Recovering 3-node cluster (2 masters/1 worker)

What happened:

Gravitational team got called in to help recover a cluster which was in the following state:

  • It was a 3-node cluster, 2 masters / 1 worker.
  • 1 master node and the worker node were down, “gravity leave --force” was run on them before so they weren’t decommissioned gracefully.
  • Thus, the cluster was degraded and the remaining master node also wasn’t working due to etcd being down (since 1 out of 2 etcd nodes was down).
  • So all nodes in the gravity status output were unhealthy.
  • One of the nodes where “leave --force” was run was also not cleaned up fully and further “leave --force” runs produced failure to stop planet service.
    Also it seems like there was some kind of internal maintenance going on on these machines today so we saw selinux being turned on automatically by someone as well as issues with mounted NFS volumes.

What we did to recover:

1. Since etcd wasn’t working completely, we had to recover it manually by forcing it to form a new single-node cluster on the remaining online node:

  • Stop etcd: systemctl stop etcd
  • Backup: etcdctl backup --data-dir /ext/etcd --backup-dir /ext/etcd-backup
  • Edit etcd systemd unit file to add Environment=“ETCD_FORCE_NEW_CLUSTER=true”
  • Reload systemd: systemctl daemon-reload
  • Start etcd: systemctl start etcd

2. Etcd started fine and became a single-node healthy cluster so kubectl was working again and gravity status was reporting this node as healthy and two other as offline.

3. Went to clean up the node where leave was failing with planet service error. We disabled the service manually (systemctl disable ) and after that gravity leave --force worked fine here.

4. Then we went to remove the two offline nodes from the remaining master node by running gravity remove --force. They were removed fine and evicted from Kubernetes too.

  • Also cleaned up past unfinished shrink operations using the attached script.

5. We also restarted “serf” and “planet-agent” services inside planet to evict old members too.

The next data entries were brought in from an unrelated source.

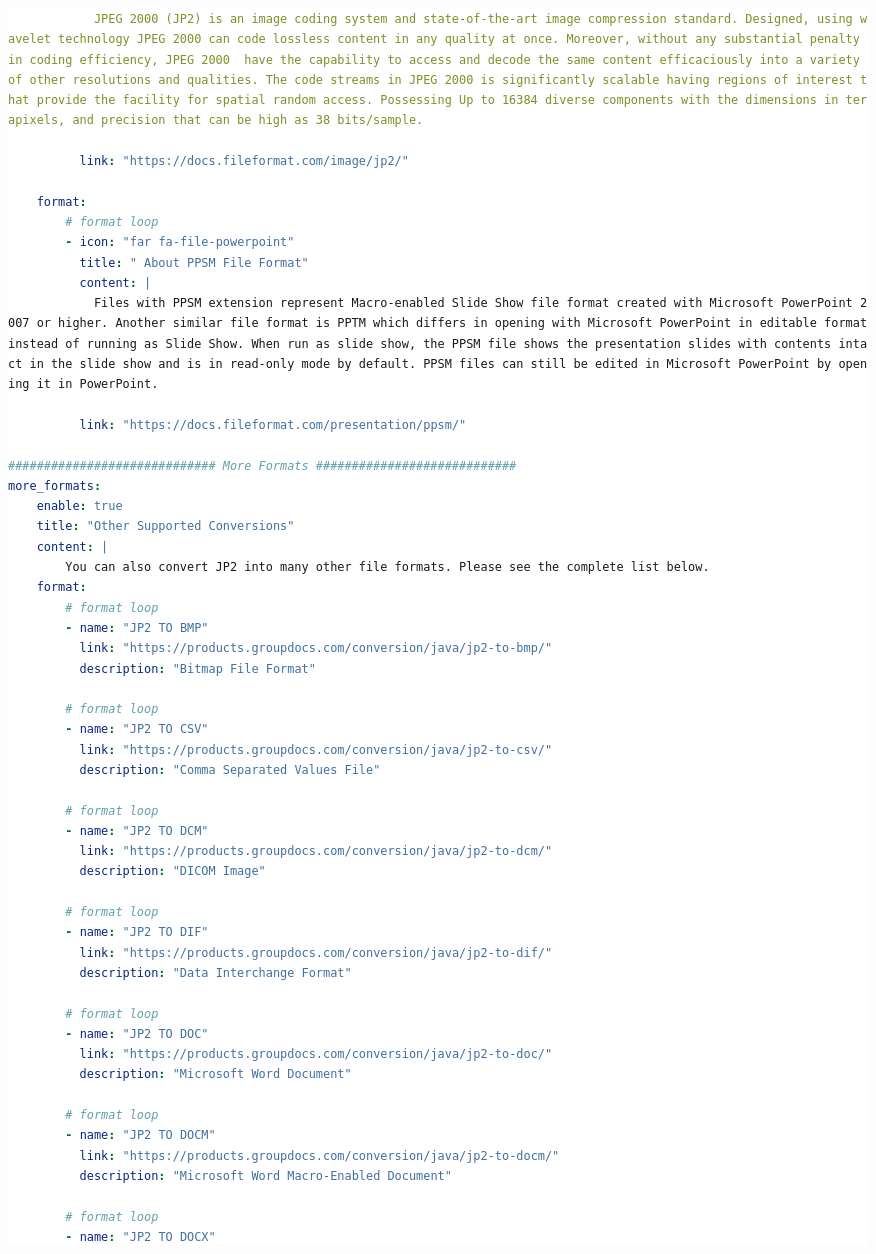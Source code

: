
 ```yaml
            JPEG 2000 (JP2) is an image coding system and state-of-the-art image compression standard. Designed, using wavelet technology JPEG 2000 can code lossless content in any quality at once. Moreover, without any substantial penalty in coding efficiency, JPEG 2000  have the capability to access and decode the same content efficaciously into a variety of other resolutions and qualities. The code streams in JPEG 2000 is significantly scalable having regions of interest that provide the facility for spatial random access. Possessing Up to 16384 diverse components with the dimensions in terapixels, and precision that can be high as 38 bits/sample.

          link: "https://docs.fileformat.com/image/jp2/"

    format:
        # format loop
        - icon: "far fa-file-powerpoint"
          title: " About PPSM File Format"
          content: |
            Files with PPSM extension represent Macro-enabled Slide Show file format created with Microsoft PowerPoint 2007 or higher. Another similar file format is PPTM which differs in opening with Microsoft PowerPoint in editable format instead of running as Slide Show. When run as slide show, the PPSM file shows the presentation slides with contents intact in the slide show and is in read-only mode by default. PPSM files can still be edited in Microsoft PowerPoint by opening it in PowerPoint.

          link: "https://docs.fileformat.com/presentation/ppsm/"

############################# More Formats ############################
more_formats:
    enable: true
    title: "Other Supported Conversions"
    content: |
        You can also convert JP2 into many other file formats. Please see the complete list below.
    format: 
        # format loop
        - name: "JP2 TO BMP"
          link: "https://products.groupdocs.com/conversion/java/jp2-to-bmp/"
          description: "Bitmap File Format"

        # format loop
        - name: "JP2 TO CSV"
          link: "https://products.groupdocs.com/conversion/java/jp2-to-csv/"
          description: "Comma Separated Values File"

        # format loop
        - name: "JP2 TO DCM"
          link: "https://products.groupdocs.com/conversion/java/jp2-to-dcm/"
          description: "DICOM Image"

        # format loop
        - name: "JP2 TO DIF"
          link: "https://products.groupdocs.com/conversion/java/jp2-to-dif/"
          description: "Data Interchange Format"

        # format loop
        - name: "JP2 TO DOC"
          link: "https://products.groupdocs.com/conversion/java/jp2-to-doc/"
          description: "Microsoft Word Document"

        # format loop
        - name: "JP2 TO DOCM"
          link: "https://products.groupdocs.com/conversion/java/jp2-to-docm/"
          description: "Microsoft Word Macro-Enabled Document"

        # format loop
        - name: "JP2 TO DOCX"
```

6. At this point we basically had a single-node healthy cluster again.

  • Edited etcd service unit file again to remove Environment=“ETCD_FORCE_NEW_CLUSTER=true” that we added before.

7. Tried to expand the cluster via curl command from the UI but the node wasn’t appearing in the UI so operation couldn’t be started.

8. Eventually we found out (using telekube-system.log) that agent couldn’t collect system information due to “NFS stale file handle” error and hence wasn’t proceeding to connect to the cluster.

9. To fix the NFS issue we had to find the offending NFS volume (there is a lot of them on these machines) and unmount it. Hint: “ls” also produces “stale file handle” error so it can help identify the offending volume.

10. After that the agent joined successfully and the cluster expanded successfully too.


  • gravity leave --force should be used as a last-resort only. While it will try to remove the node gracefully first, in an unhealthy cluster it’s basically an equivalent of “rm -rf” for all gravity data/services on a node. I think the fact that it was run on 1 of 2 masters exacerbated the issue so we had to manually recover.
  • Cluster with 2 master nodes is not HA - when one master goes down, the whole cluster goes down. We recommend 3 master nodes for HA.

Prepared by: @r0mant (308 Bytes)

@abdu where can we get the attached script, just in case shrink operation fails?